From the entries, copy out every line in which the word "when" is found.

> Record extracts
·····

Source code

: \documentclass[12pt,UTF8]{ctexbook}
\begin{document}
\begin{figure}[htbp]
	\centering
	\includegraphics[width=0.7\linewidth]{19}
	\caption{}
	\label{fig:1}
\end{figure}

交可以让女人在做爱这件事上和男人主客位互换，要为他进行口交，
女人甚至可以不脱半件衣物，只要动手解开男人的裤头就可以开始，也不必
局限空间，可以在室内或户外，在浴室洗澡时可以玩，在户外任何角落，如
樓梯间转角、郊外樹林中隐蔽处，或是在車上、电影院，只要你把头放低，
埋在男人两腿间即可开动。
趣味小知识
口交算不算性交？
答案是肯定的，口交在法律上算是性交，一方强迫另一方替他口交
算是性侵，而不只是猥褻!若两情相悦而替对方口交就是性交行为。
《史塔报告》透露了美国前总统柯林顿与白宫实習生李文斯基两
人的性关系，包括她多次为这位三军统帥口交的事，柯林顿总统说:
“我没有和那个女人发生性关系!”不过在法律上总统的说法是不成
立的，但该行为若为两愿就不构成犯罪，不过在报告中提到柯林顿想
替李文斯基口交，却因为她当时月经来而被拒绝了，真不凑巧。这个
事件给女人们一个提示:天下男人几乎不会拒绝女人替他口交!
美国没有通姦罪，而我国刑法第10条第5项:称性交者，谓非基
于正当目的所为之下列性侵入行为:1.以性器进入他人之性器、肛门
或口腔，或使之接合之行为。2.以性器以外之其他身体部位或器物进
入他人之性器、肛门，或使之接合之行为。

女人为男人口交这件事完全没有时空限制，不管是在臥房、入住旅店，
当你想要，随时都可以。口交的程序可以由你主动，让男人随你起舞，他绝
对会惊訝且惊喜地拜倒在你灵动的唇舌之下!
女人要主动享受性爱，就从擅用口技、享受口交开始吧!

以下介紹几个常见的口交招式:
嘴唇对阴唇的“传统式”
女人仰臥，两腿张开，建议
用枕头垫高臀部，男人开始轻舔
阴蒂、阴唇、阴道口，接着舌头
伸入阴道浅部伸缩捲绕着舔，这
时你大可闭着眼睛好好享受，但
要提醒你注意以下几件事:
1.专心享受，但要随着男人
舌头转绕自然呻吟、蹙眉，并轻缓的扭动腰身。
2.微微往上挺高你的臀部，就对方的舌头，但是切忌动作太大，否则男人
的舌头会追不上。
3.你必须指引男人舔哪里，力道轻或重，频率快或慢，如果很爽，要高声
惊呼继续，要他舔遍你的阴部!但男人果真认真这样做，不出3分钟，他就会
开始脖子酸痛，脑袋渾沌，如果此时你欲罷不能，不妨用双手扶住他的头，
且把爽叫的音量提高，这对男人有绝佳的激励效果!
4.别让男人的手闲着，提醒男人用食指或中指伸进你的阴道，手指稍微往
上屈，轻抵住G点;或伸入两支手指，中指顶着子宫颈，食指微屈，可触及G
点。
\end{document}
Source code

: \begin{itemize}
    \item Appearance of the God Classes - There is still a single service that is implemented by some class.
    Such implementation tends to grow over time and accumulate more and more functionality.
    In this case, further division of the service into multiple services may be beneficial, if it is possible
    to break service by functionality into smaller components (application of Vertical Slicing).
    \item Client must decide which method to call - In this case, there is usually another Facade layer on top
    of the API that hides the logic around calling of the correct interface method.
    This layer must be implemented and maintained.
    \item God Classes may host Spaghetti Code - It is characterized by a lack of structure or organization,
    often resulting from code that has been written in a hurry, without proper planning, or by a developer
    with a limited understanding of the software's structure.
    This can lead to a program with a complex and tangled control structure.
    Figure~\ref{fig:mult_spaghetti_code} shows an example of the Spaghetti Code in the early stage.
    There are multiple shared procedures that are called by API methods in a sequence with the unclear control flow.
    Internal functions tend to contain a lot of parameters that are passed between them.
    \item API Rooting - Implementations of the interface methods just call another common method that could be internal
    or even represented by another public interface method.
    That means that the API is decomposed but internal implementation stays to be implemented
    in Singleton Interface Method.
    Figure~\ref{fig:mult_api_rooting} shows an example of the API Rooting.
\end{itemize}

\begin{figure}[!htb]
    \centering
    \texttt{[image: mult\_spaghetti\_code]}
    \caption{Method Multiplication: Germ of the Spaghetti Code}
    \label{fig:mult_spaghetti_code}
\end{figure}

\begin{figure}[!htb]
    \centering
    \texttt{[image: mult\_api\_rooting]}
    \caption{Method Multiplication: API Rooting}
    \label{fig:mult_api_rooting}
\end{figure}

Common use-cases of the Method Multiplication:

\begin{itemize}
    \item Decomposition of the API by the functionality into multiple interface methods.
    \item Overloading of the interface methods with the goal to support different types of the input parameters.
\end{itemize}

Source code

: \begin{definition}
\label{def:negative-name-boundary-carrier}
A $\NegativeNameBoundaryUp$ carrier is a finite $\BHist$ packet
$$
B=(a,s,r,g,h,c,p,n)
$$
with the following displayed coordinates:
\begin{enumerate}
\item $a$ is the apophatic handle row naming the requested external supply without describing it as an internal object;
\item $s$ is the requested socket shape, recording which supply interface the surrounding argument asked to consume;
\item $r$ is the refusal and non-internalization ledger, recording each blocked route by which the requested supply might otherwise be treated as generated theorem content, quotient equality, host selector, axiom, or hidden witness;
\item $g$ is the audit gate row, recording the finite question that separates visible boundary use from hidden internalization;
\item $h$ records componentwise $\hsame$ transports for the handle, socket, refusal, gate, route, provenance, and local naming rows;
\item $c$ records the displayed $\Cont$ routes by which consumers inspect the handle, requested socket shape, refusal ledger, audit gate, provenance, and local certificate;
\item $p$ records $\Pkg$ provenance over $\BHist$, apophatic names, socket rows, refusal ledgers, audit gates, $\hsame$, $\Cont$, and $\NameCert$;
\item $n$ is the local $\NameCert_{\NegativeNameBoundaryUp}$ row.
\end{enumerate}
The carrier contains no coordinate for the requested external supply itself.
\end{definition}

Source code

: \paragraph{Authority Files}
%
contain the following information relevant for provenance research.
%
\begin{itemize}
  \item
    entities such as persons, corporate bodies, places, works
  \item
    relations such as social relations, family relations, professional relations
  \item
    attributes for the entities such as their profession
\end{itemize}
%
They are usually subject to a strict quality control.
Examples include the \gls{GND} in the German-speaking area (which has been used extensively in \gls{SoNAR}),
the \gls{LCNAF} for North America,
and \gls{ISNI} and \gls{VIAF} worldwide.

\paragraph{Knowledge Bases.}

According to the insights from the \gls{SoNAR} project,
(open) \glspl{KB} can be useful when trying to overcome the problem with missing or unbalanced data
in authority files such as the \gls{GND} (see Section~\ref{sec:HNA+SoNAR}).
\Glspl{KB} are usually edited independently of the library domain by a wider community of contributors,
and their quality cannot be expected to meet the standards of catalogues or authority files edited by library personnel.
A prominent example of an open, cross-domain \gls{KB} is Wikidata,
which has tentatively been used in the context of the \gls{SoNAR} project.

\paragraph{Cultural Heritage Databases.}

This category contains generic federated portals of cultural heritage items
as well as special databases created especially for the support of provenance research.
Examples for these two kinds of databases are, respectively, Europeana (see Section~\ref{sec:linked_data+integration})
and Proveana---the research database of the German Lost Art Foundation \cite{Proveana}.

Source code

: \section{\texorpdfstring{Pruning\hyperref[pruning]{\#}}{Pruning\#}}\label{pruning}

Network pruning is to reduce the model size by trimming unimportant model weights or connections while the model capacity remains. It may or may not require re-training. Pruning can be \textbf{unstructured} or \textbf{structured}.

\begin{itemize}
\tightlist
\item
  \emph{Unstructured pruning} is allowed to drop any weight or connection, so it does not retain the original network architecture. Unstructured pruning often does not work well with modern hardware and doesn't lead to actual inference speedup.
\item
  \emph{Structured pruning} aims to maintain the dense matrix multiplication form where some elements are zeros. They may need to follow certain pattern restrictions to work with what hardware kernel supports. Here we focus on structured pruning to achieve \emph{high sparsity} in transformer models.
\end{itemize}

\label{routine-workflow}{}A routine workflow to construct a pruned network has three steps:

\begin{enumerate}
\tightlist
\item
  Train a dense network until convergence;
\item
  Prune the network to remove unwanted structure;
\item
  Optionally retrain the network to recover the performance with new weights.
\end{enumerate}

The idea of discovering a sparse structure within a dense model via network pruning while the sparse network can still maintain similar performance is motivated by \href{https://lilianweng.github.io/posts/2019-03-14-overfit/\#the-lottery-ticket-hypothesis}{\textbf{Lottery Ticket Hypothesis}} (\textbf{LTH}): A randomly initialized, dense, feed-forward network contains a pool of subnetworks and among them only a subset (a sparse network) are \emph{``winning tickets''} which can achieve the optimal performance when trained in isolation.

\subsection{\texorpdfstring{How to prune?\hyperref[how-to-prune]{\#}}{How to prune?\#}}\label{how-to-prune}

·····

> Written solution
(open) \glspl{KB} can be useful when trying to overcome the problem with missing or unbalanced data
The idea of discovering a sparse structure within a dense model via network pruning while the sparse network can still maintain similar performance is motivated by \href{https://lilianweng.github.io/posts/2019-03-14-overfit/\#the-lottery-ticket-hypothesis}{\textbf{Lottery Ticket Hypothesis}} (\textbf{LTH}): A randomly initialized, dense, feed-forward network contains a pool of subnetworks and among them only a subset (a sparse network) are \emph{``winning tickets''} which can achieve the optimal performance when trained in isolation.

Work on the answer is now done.